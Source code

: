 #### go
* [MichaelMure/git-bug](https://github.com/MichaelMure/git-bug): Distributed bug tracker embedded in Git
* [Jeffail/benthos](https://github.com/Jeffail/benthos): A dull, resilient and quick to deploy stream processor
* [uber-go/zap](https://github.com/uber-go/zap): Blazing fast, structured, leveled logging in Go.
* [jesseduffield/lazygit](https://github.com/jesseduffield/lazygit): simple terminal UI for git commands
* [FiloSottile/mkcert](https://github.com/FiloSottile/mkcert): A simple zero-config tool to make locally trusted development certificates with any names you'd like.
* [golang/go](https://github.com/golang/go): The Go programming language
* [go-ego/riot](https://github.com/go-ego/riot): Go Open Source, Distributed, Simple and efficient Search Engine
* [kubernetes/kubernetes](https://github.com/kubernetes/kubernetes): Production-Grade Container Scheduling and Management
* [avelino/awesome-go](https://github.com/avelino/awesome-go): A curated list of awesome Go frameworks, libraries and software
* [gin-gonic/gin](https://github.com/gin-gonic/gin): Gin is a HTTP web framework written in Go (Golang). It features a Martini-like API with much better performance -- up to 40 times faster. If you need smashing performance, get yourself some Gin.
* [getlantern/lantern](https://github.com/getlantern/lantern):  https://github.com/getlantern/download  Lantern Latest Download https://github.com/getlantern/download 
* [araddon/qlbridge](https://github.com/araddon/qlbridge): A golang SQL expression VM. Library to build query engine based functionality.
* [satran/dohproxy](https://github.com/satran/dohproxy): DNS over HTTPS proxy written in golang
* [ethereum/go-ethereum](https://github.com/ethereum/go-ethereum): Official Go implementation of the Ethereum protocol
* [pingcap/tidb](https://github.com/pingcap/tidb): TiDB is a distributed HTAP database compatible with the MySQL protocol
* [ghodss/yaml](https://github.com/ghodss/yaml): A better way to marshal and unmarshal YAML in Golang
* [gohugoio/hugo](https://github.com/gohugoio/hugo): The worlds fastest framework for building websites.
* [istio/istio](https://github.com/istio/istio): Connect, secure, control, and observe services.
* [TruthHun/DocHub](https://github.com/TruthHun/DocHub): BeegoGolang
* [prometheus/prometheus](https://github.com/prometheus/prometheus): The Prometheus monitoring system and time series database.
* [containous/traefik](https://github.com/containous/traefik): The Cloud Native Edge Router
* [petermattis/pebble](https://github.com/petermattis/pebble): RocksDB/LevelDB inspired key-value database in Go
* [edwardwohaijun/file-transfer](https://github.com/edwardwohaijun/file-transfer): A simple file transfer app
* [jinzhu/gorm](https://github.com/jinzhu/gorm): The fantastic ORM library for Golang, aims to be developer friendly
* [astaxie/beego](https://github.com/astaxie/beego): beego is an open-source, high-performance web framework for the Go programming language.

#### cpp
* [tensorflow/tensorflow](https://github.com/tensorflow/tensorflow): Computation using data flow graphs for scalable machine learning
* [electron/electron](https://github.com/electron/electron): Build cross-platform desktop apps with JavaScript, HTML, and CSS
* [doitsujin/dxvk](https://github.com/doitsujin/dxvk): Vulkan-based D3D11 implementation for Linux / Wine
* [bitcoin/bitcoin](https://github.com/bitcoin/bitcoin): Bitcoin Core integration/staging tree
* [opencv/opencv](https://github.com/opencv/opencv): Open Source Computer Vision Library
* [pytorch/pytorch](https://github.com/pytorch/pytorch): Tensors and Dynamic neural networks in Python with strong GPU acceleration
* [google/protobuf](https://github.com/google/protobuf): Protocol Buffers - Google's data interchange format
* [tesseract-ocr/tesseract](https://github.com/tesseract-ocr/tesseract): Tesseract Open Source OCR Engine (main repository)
================
### TASK DETAILS
Please transcribe only the lines in the records above running from the line that has "names you'd like." through the line that has "efficient Search Engine", both included, exactly as they appear.

### OUTPUT OF THE EXERCISE
* [FiloSottile/mkcert](https://github.com/FiloSottile/mkcert): A simple zero-config tool to make locally trusted development certificates with any names you'd like.
* [golang/go](https://github.com/golang/go): The Go programming language
* [go-ego/riot](https://github.com/go-ego/riot): Go Open Source, Distributed, Simple and efficient Search Engine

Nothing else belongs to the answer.